Why it matters: During an investigation, the observability agent analyzes trace logs with every abnormal event. For example, if an investigation finding shows a spike in exceptions, relevant trace logs help the observability agent refine the finding result (perhaps a specific operation was underway, or a certain input was processed). Well-placed trace statements (like entering a function, values of certain variables, or completion of certain steps) can shed light on the cause of an anomaly. They act as breadcrumbs for you and can be used by the observability agent for summarization to provide the possible explanation and what to do next.

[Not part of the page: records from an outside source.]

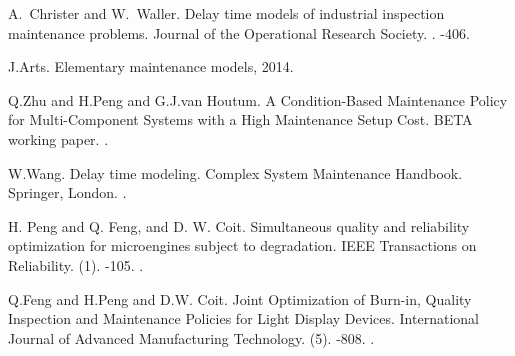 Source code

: \begin{thebibliography}{1}

A.~Christer and W.~Waller.
\newblock Delay time models of industrial inspection maintenance problems.
\newblock Journal of the Operational Research Society.
.
-406.

J.Arts.
\newblock Elementary maintenance models, 2014.

Q.Zhu and H.Peng and G.J.van Houtum.
\newblock A Condition-Based Maintenance Policy for Multi-Component Systems with a High Maintenance Setup Cost.
\newblock BETA working paper.
.

W.Wang.
\newblock Delay time modeling.
\newblock Complex System Maintenance Handbook.
\newblock Springer, London.
.

H. Peng and Q. Feng, and D. W. Coit.
\newblock Simultaneous quality and reliability optimization for microengines subject to degradation.
\newblock IEEE Transactions on Reliability.
(1).
-105.
.

Q.Feng and H.Peng and D.W. Coit.
\newblock Joint Optimization of Burn-in, Quality Inspection and Maintenance Policies for Light Display Devices.
\newblock International Journal of Advanced Manufacturing Technology.
(5).
-808.
.


\end{thebibliography}
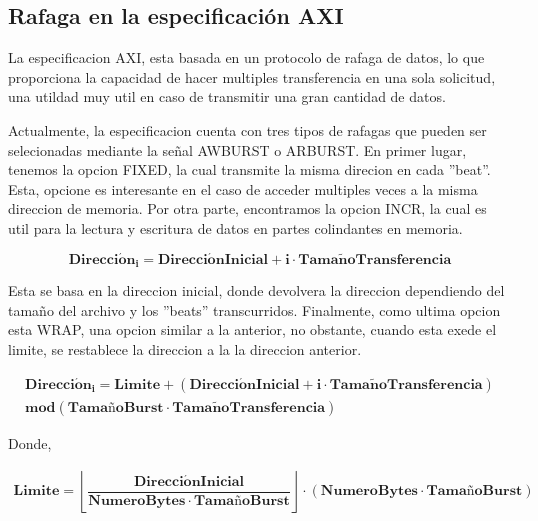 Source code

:\documentclass[11pt,spanish,listoffigures,listoftables]{tfgetsinf}
\begin{document}
      \subsection{ Rafaga en la especificación AXI }

      La especificacion AXI, esta basada en un protocolo de rafaga de datos, lo
      que proporciona la capacidad de hacer multiples transferencia en una sola
      solicitud, una utildad muy util en caso de transmitir una gran cantidad de
      datos.

      Actualmente, la especificacion cuenta con tres tipos de rafagas que pueden
      ser selecionadas mediante la señal AWBURST o ARBURST. En primer lugar,
      tenemos la opcion FIXED, la cual transmite la misma direcion en cada
      ''beat''. Esta, opcione es interesante en el caso de acceder multiples
      veces a la misma direccion de memoria. Por otra parte, encontramos la
      opcion INCR, la cual es util para la lectura y escritura de datos en
      partes colindantes en memoria.

         \begin{center}
            \begin{equation}
               \mathbf{Direcci\acute{o}n_i = Direcci\acute{o}nInicial + i \cdot Tama \tilde{n}oTransferencia}
            \end{equation}
         \end{center}

      Esta se basa en la direccion inicial, donde devolvera la direccion
      dependiendo del tamaño del archivo y los ''beats'' transcurridos.
      Finalmente, como ultima opcion esta WRAP, una opcion similar a la
      anterior, no obstante, cuando esta exede el limite, se restablece la
      direccion a la la direccion anterior.
        
            \begin{equation}
               \begin{split}
                  \mathbf{Direcci\acute{o}n_i = Limite + (Direcci\acute{o}nInicial + i \cdot Tama \tilde{n}oTransferencia)} \\
                  \mathbf{mod (TamañoBurst \cdot Tama \tilde{n}oTransferencia)}
               \end{split}
            \end{equation}
      
      Donde, 

         \begin{center}
            \begin{equation}
               \begin{split}
                  \mathbf{Limite =  \left\lfloor\dfrac{Direcci\acute{o}nInicial}{NumeroBytes \cdot TamañoBurst}\right\rfloor  \cdot (NumeroBytes \cdot TamañoBurst)}
               \end{split}
            \end{equation}
         \end{center}
\end{document}
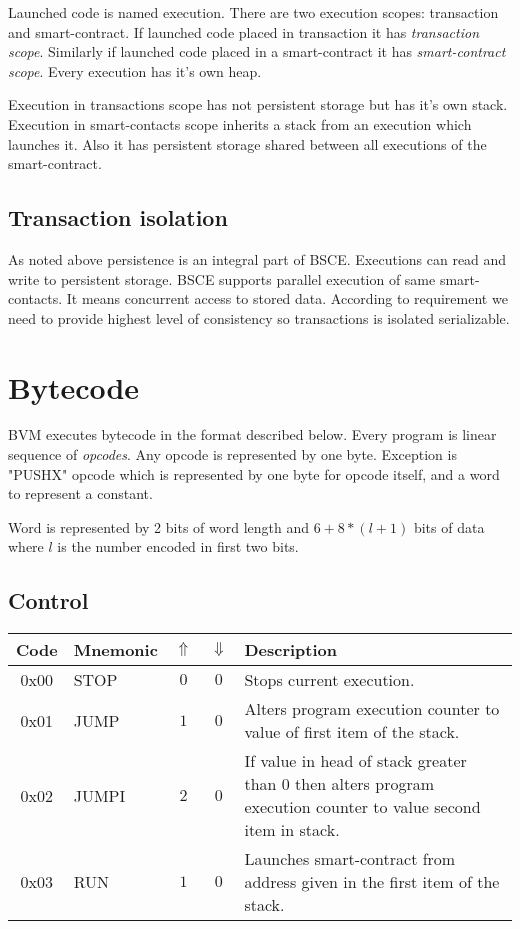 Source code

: \documentclass[12pt,a4paper]{article}
\begin{document}
Launched code is named execution. There are two execution scopes: transaction and smart-contract. If launched code placed in transaction it has \textit{transaction scope}. Similarly if launched code placed in a smart-contract it has \textit{smart-contract scope}. Every execution has it's own heap. 

Execution in transactions scope has not persistent storage but has it's own stack. Execution in smart-contacts scope inherits a stack from an execution which launches it. Also it has persistent storage shared between all executions of the smart-contract.

\subsection{Transaction isolation}

As noted above persistence is an integral part of BSCE. Executions can read and write to persistent storage. BSCE supports parallel execution of same smart-contacts. It means concurrent access to stored data. According to requirement we need to provide highest level of consistency so transactions is isolated serializable\cite{transaction-isolation}. 

\section{Bytecode}

BVM executes bytecode in the format described below. Every program is linear sequence of \textit{opcodes}. Any opcode is represented by one byte. Exception is "PUSHX" opcode which is represented by one byte for opcode itself, and a word to represent a constant.

Word is represented by 2 bits of word length and $6+8*(l+1)$ bits of data where $l$ is the number encoded in first two bits.

\subsection{Control}
\begin{tabularx}{\textwidth}{ c l c c p{7cm} }
\textbf{Code} & \textbf{Mnemonic} & \textbf{$\Uparrow$} & \textbf{$\Downarrow$} & \textbf{Description} \\
\hline
0x00 & STOP & $0$ & $0$ & Stops current execution. \\
\hline
0x01 & JUMP & $1$ & $0$ & Alters program execution counter to value of first item of the stack. \\
\hline
0x02 & JUMPI & $2$ & $0$ & If value in head of stack greater than 0 then alters program execution counter to value second item in stack.  \\
\hline
0x03 & RUN & $1$ & $0$ & Launches smart-contract from address given in the first item of the stack.  \\
\end{tabularx}
\end{document}
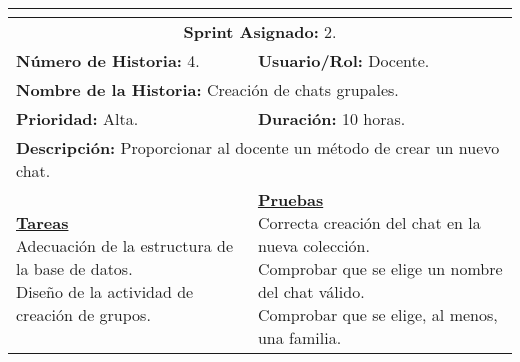 \resizebox{15cm}{!} {
	\begin{tabular}{|l|l|}
		\hline
		\multicolumn{2}{|c|}{\cellcolor[HTML]{343434}{\color[HTML]{FFFFFF} \textbf{Historia de Usuario}}} \\
		\hline
		\multicolumn{2}{|c|}{\textbf{Sprint Asignado:} 2.} \\
		\hline
		\textbf{Número de Historia:} 4. & \textbf{Usuario/Rol:} Docente.\\
		\hline
		\multicolumn{2}{|l|}{\textbf{Nombre de la Historia:} Creación de chats grupales.} \\
		\hline
		\textbf{Prioridad:} Alta. & \textbf{Duración:} 10 horas.\\
		\hline
		\multicolumn{2}{|l|}{\textbf{Descripción:} Proporcionar al docente un método de crear un nuevo chat.} \\
		\hline
		\specialcell{\underline{\textbf{Tareas}} \\ Adecuación de la estructura de la base de datos. \\ Diseño de la actividad de creación de grupos.} & \specialcell{\underline{\textbf{Pruebas}} \\ Correcta creación del chat en la nueva colección. \\ Comprobar que se elige un nombre del chat válido. \\ Comprobar que se elige, al menos, una familia.} \\
		\hline
	\end{tabular}
}

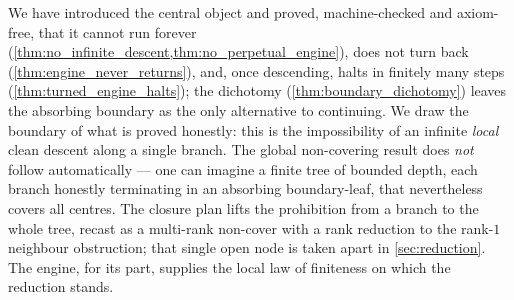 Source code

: \medskip

We have introduced the central object and proved, machine-checked and axiom-free, that it cannot
run forever (\cref{thm:no_infinite_descent,thm:no_perpetual_engine}), does not turn back
(\cref{thm:engine_never_returns}), and, once descending, halts in finitely many steps
(\cref{thm:turned_engine_halts}); the dichotomy (\cref{thm:boundary_dichotomy}) leaves the absorbing
boundary as the only alternative to continuing. We draw the boundary of what is proved honestly:
this is the impossibility of an infinite \emph{local} clean descent along a single branch. The
global non-covering result does \emph{not} follow automatically --- one can imagine a finite tree of
bounded depth, each branch honestly terminating in an absorbing boundary-leaf, that nevertheless
covers all centres. The closure plan lifts the prohibition from a branch to the whole tree, recast
as a multi-rank non-cover with a rank reduction to the rank-$1$ neighbour obstruction; that single
open node is taken apart in \cref{sec:reduction}. The engine, for its part, supplies the local law
of finiteness on which the reduction stands.
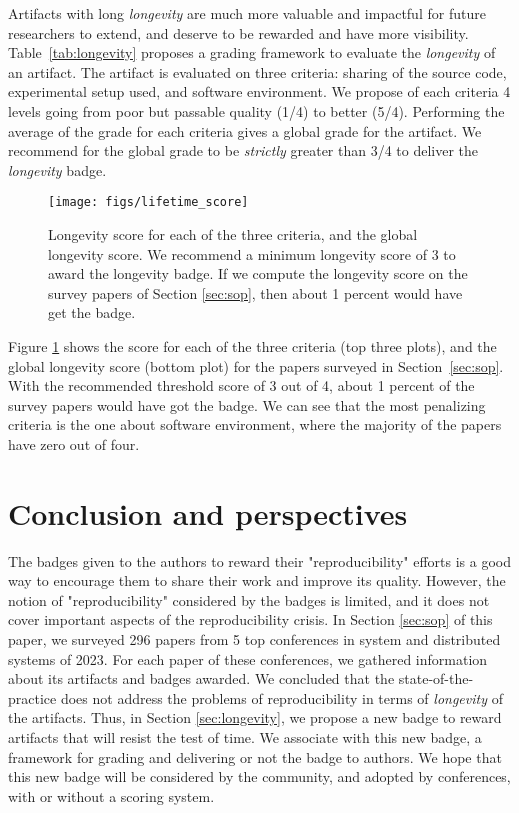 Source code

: \documentclass[sigconf,natbib=false]{acmart}
\newcommand{\todo}[1]{{\color{red}{TODO: #1}}}
\begin{document}
Artifacts with long \emph{longevity} are much more valuable and impactful for future researchers to extend, and deserve to be rewarded and have more visibility.
Table\ \ref{tab:longevity} proposes a grading framework to evaluate the \emph{longevity} of an artifact.
The artifact is evaluated on three criteria: sharing of the source code, experimental setup used, and software environment. 
We propose of each criteria 4 levels going from poor but passable quality (1/4) to better (5/4).
Performing the average of the grade for each criteria gives a global grade for the artifact.
We recommend for the global grade to be \emph{strictly} greater than 3/4 to deliver the \emph{longevity} badge.

\begin{figure}
  \centering
    \texttt{[image: figs/lifetime\_score]}
  \caption{Longevity score for each of the three criteria, and the global longevity score. We recommend a minimum longevity score of 3 to award the longevity badge. If we compute the longevity score on the survey papers of Section \ref{sec:sop}, then about 1 percent would have get the badge.}\label{fig:longevity_score}
\end{figure}

Figure \ref{fig:longevity_score} shows the score for each of the three criteria (top three plots), and the global longevity score (bottom plot) for the papers surveyed in Section\ \ref{sec:sop}.
With the recommended threshold score of 3 out of 4, about 1 percent of the survey papers would have got the badge.
We can see that the most penalizing criteria is the one about software environment, where the majority of the papers have zero out of four.

\todo{more discussion on the purpose of badges: rewarding effort, but it could also take a decision in the accept/reject process}



\section{Conclusion and perspectives}\label{sec:conclu}

The badges given to the authors to reward their "reproducibility" efforts is a good way to encourage them to share their work and improve its quality.
However, the notion of "reproducibility" considered by the badges is limited, and it does not cover important aspects of the reproducibility crisis.
In Section \ref{sec:sop} of this paper, we surveyed 296 papers from 5 top conferences in system and distributed systems of 2023.
For each paper of these conferences, we gathered information about its artifacts and badges awarded.
We concluded that the state-of-the-practice does not address the problems of reproducibility in terms of \emph{longevity} of the artifacts.
Thus, in Section \ref{sec:longevity}, we propose a new badge to reward artifacts that will resist the test of time.
We associate with this new badge, a framework for grading and delivering or not the badge to authors.
We hope that this new badge will be considered by the community, and adopted by conferences, with or without a scoring system.
\end{document}
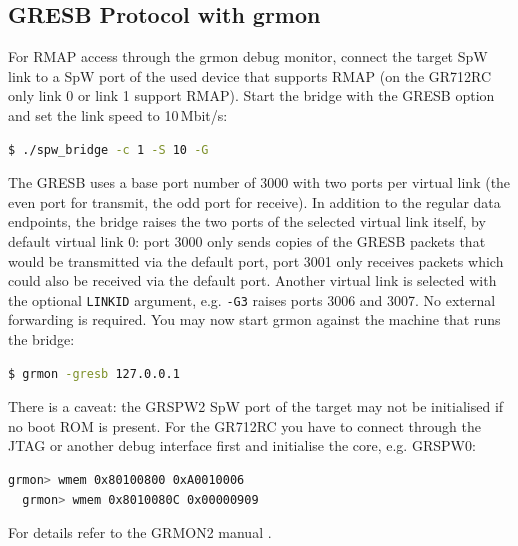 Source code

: \subsection{GRESB Protocol with grmon}
\label{sec:gresb}

For \gls{RMAP} access through the grmon debug monitor, connect the target
\gls{SpW} link to a \gls{SpW} port of the used device that supports \gls{RMAP}
(on the \gls{GR712RC} only link 0 or link 1 support \gls{RMAP}). Start the
bridge with the GRESB option and set the link speed to 10\,Mbit/s:

\begin{lstlisting}[language=bash]
  $ ./spw_bridge -c 1 -S 10 -G
\end{lstlisting}

\noindent
The GRESB uses a base port number of 3000 with two ports per virtual link
(the even port for transmit, the odd port for receive). In addition to the
regular data endpoints, the bridge raises the two ports of the selected virtual
link itself, by default virtual link 0: port 3000 only sends copies of the
GRESB packets that would be transmitted via the default port, port 3001 only
receives packets which could also be received via the default port. Another
virtual link is selected with the optional \texttt{LINKID} argument, e.g.
\texttt{-G3} raises ports 3006 and 3007. No external forwarding is
required. You may now start grmon against the machine that runs the bridge:

\begin{lstlisting}[language=bash]
  $ grmon -gresb 127.0.0.1
\end{lstlisting}

\noindent
There is a caveat: the GRSPW2 \gls{SpW} port of the target may not be
initialised if no boot ROM is present. For the \gls{GR712RC} you have to
connect through the JTAG or another debug interface first and initialise the
core, e.g. GRSPW0:

\begin{lstlisting}[language=bash]
  grmon> wmem 0x80100800 0xA0010006
  grmon> wmem 0x8010080C 0x00000909
\end{lstlisting}

\noindent
For details refer to the GRMON2 manual \cite{GRMON2UM}.

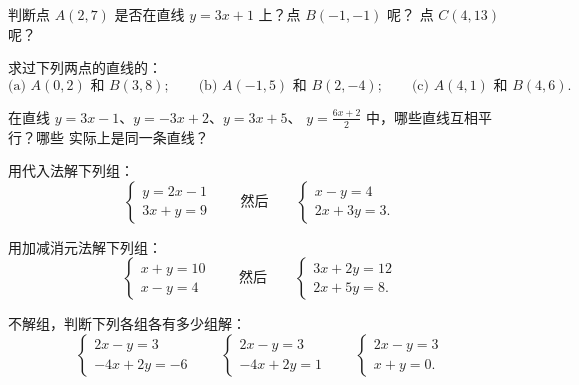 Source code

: \begin{exercise}[$\star$]\label{exo:g10:lines:2}
判断点 $A(2, 7)$ 是否在直线 $y = 3x + 1$ 上？点 $B(-1, -1)$ 呢？
点 $C(4, 13)$ 呢？
\end{exercise}

\begin{exercise}[$\star$]\label{exo:g10:lines:3}
求过下列两点的直线的：
\[
\text{(a) } A(0, 2) \text{ 和 } B(3, 8);
\qquad
\text{(b) } A(-1, 5) \text{ 和 } B(2, -4);
\qquad
\text{(c) } A(4, 1) \text{ 和 } B(4, 6).
\]
\end{exercise}

\begin{exercise}[$\star$]\label{exo:g10:lines:4}
在直线 $y = 3x - 1$、$y = -3x + 2$、$y = 3x + 5$、
$y = \frac{6x + 2}{2}$ 中，哪些直线互相平行？哪些
实际上是同一条直线？
\end{exercise}

\begin{exercise}[$\star$]\label{exo:g10:lines:5}
用代入法解下列组：
\[
\begin{cases}
y = 2x - 1 \\
3x + y = 9
\end{cases}
\qquad\text{然后}\qquad
\begin{cases}
x - y = 4 \\
2x + 3y = 3 .
\end{cases}
\]
\end{exercise}

\begin{exercise}[$\star$]\label{exo:g10:lines:6}
用加减消元法解下列组：
\[
\begin{cases}
x + y = 10 \\
x - y = 4
\end{cases}
\qquad\text{然后}\qquad
\begin{cases}
3x + 2y = 12 \\
2x + 5y = 8 .
\end{cases}
\]
\end{exercise}

\begin{exercise}[$\star\star$]\label{exo:g10:lines:7}
不解组，判断下列各组各有多少组解：
\[
\begin{cases}
2x - y = 3 \\
-4x + 2y = -6
\end{cases}
\qquad
\begin{cases}
2x - y = 3 \\
-4x + 2y = 1
\end{cases}
\qquad
\begin{cases}
2x - y = 3 \\
x + y = 0 .
\end{cases}
\]
\end{exercise}

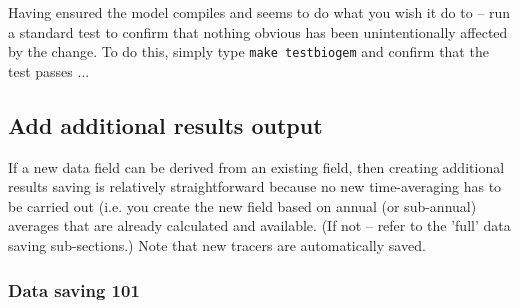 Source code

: \documentclass[11pt,fleqn]{book} %
\begin{document}
\noindent Having ensured the model compiles and seems to do what you wish it do to -- run a standard test to confirm that nothing obvious has been unintentionally affected by the change. To do this, simply type \texttt{make testbiogem} and confirm that the test passes ...

%
\subsection*{Add additional results output}\label{Add new output}

If a new data field can be derived from an existing field, then creating additional results saving is relatively straightforward because no new time-averaging has to be carried out (i.e. you create the new field based on annual (or sub-annual) averages that are already calculated and available. (If not -- refer to the 'full' data saving sub-sections.) Note that new tracers are automatically saved.

%
\subsubsection{Data saving 101}
\end{document}
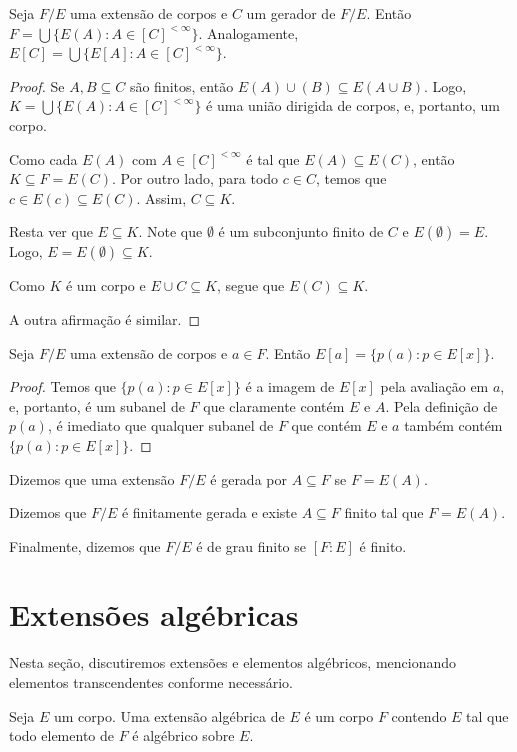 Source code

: \begin{lemma}
    Seja $F/E$ uma extensão de corpos e $C$ um gerador de $F/E$. Então $F=\bigcup\{E(A): A \in [C]^{<\infty}\}$. Analogamente, $E[C]=\bigcup\{E[A]: A \in [C]^{<\infty}\}$.
\end{lemma}

\begin{proof}
    Se $A, B\subseteq C$ são finitos, então $E(A)\cup (B)\subseteq E(A\cup B)$. Logo, $K=\bigcup \{E(A): A \in [C]^{<\infty}\}$ é uma união dirigida de corpos, e, portanto, um corpo.

    Como cada $E(A)$ com $A\in [C]^{<\infty}$ é tal que $E(A)\subseteq E(C)$, então $K\subseteq F=E(C)$.
    Por outro lado, para todo $c \in C$, temos que $c \in E(c)\subseteq E(C)$.
    Assim, $C\subseteq K$.

    Resta ver que $E\subseteq K$. Note que $\emptyset$ é um subconjunto finito de $C$ e $E(\emptyset)=E$. Logo, $E=E(\emptyset)\subseteq K$.

    Como $K$ é um corpo e $E\cup C\subseteq K$, segue que $E(C)\subseteq K$.

    A outra afirmação é similar.
\end{proof}

\begin{lemma}
    Seja $F/E$ uma extensão de corpos e $a \in F$. Então $E[a]=\{p(a): p \in E[x]\}$.
\end{lemma}

\begin{proof}
    Temos que $\{p(a): p \in E[x]\}$ é a imagem de $E[x]$ pela avaliação em $a$, e, portanto, é um subanel de $F$ que claramente contém $E$ e $A$. Pela definição de $p(a)$, é imediato que qualquer subanel de $F$ que contém $E$ e $a$ também contém $\{p(a): p \in E[x]\}$.
\end{proof}
\begin{definition}
Dizemos que uma extensão $F/E$ é gerada por $A\subseteq F$ se $F=E(A)$.

Dizemos que $F/E$ é finitamente gerada e existe $A\subseteq F$ finito tal que $F=E(A)$.

Finalmente, dizemos que $F/E$ é de grau finito se $[F:E]$ é finito.
\end{definition}
\section{Extensões algébricas}
Nesta seção, discutiremos extensões e elementos algébricos, mencionando elementos transcendentes conforme necessário.
\begin{definition}
Seja $E$ um corpo.
Uma extensão algébrica de $E$ é um corpo $F$ contendo $E$ tal que todo elemento de $F$ é algébrico sobre $E$.
\end{definition}

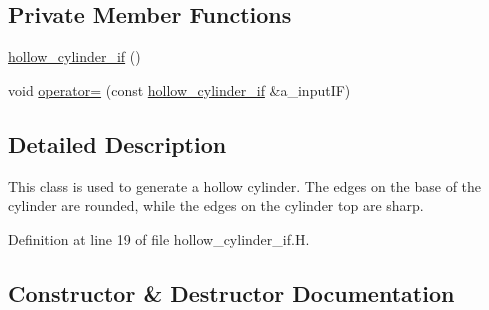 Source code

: \subsection*{Private Member Functions}
\begin{DoxyCompactItemize}
\item 
\hyperlink{classhollow__cylinder__if_a4d447fd9170d2d004fe375e6d66fa397}{hollow\+\_\+cylinder\+\_\+if} ()
\item 
void \hyperlink{classhollow__cylinder__if_a1aa26da374c561a5d8233d54b1a31468}{operator=} (const \hyperlink{classhollow__cylinder__if}{hollow\+\_\+cylinder\+\_\+if} \&a\+\_\+input\+IF)
\end{DoxyCompactItemize}


\subsection{Detailed Description}
This class is used to generate a hollow cylinder. The edges on the base of the cylinder are rounded, while the edges on the cylinder top are sharp. 

Definition at line 19 of file hollow\+\_\+cylinder\+\_\+if.\+H.



\subsection{Constructor \& Destructor Documentation}
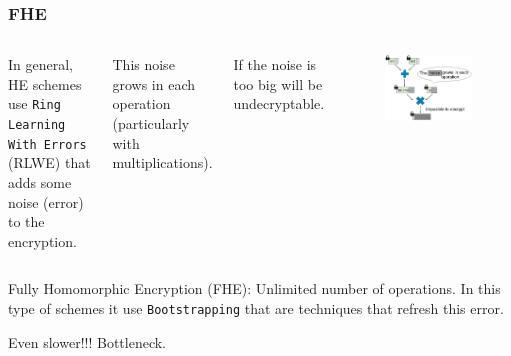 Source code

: \documentclass[10pt]{beamer}
\begin{document}



\begin{frame}
    \frametitle{FHE}
  \begin{columns}
      In general, HE schemes use \texttt{Ring Learning With Errors} (RLWE) that
      adds some noise (error) to the encryption.

\vspace{0.3cm}
    This noise grows in each operation (particularly with multiplications).

\vspace{0.3cm}
      If the noise is too big will be undecryptable.
        \begin{figure}[h!]
            \centering
            \includegraphics[scale=0.2]{multNoise.jpg}
        \end{figure}



\end{columns}

    Fully Homomorphic Encryption (FHE): Unlimited number of operations. In this type of schemes
    it use \texttt{Bootstrapping} that are techniques that refresh this error.

    Even slower!!! Bottleneck.

\end{frame}

\end{document}
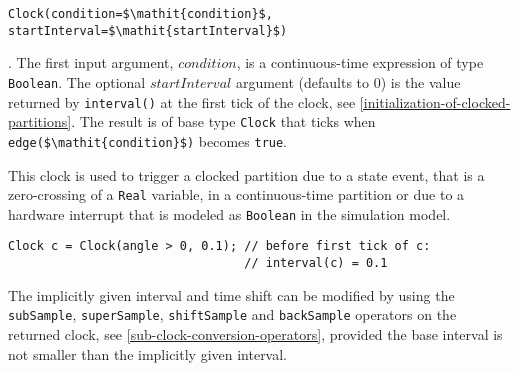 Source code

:\begin{operatordefinition*}[Clock]\label{modelica:clock-event}
\begin{synopsis}\begin{lstlisting}
Clock(condition=$\mathit{condition}$, startInterval=$\mathit{startInterval}$)
\end{lstlisting}\end{synopsis}
\begin{semantics}
.
The first input argument, $\mathit{condition}$, is a continuous-time expression of type \lstinline!Boolean!.
The optional $\mathit{startInterval}$ argument (defaults to 0) is the value returned by \lstinline!interval()! at the first tick of the clock, see \cref{initialization-of-clocked-partitions}.
The result is of base type \lstinline!Clock! that ticks when \lstinline!edge($\mathit{condition}$)! becomes \lstinline!true!.
\begin{nonnormative}
This clock is used to trigger a clocked partition due to a state event, that is a zero-crossing of a \lstinline!Real! variable, in a continuous-time partition or due to a hardware interrupt that is modeled as \lstinline!Boolean! in the simulation model.
\end{nonnormative}

\begin{example}
\begin{lstlisting}[language=modelica]
Clock c = Clock(angle > 0, 0.1); // before first tick of c:
                                 // interval(c) = 0.1
\end{lstlisting}
\end{example}

\begin{nonnormative}
The implicitly given interval and time shift can be modified by using the \lstinline!subSample!, \lstinline!superSample!, \lstinline!shiftSample! and \lstinline!backSample! operators on the returned clock, see \cref{sub-clock-conversion-operators}, provided the base interval is not smaller than the implicitly given interval.
\end{nonnormative}
\end{semantics}
\end{operatordefinition*}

Best practices for traces: Collect at least Information-level logs or worse in production (you can adjust verbosity as needed). Include relevant context in your log messages, but avoid overly verbose logging that could overwhelm signal vs. noise. Make sure each log has some contextual identifiers (like an operation ID or correlation ID – which Application Insights attaches automatically if using the SDK's logging integration). Traces are especially useful when paired with custom operations or events – log inside your critical sections so you know what's happening step by step.
In summary, don't rely solely on high-level telemetry. The fine-grained trace data often provides the "why" to the observability agent's "what." Enable trace collection and use it to your advantage when diagnosing issues surfaced by Azure Monitor.
Create Application Insights availability tests
Set up availability tests for your application using Application Insights. Availability tests (also known as web tests or ping tests) proactively ping your application's endpoints from various locations on a schedule. They help detect downtime or extreme slowdowns early, and they integrate with Azure Monitor alerts. By creating availability tests, you ensure that if your app becomes unreachable, an alert fires and Azure Monitor can kick off an observability agent investigation into the issue.
How to use: In Application Insights, you can create different types of availability tests:
- A simple URL ping test (now superseded by the Standard test) which hits a given URL and checks if it responds successfully within a timeout.
- Standard availability tests, which allow more configuration (HTTP method, success criteria, etc.).
For most purposes, setting up a couple of Standard availability tests on your key endpoints (for example, home page, API signIn, critical health check) is advised. You can do this setup in the Azure portal under your Application Insights resource's Availability pane. Choose the test type, frequency (for example, every 5 minutes), and test locations around the world. Enable alerts for test failures so that an Azure Monitor alert is generated when an endpoint is down.
Why it's important: The observability agent supports Application Insights alerts, which include availability tests. When availability tests detect issues, they can trigger investigations that help identify the root cause of service unavailability.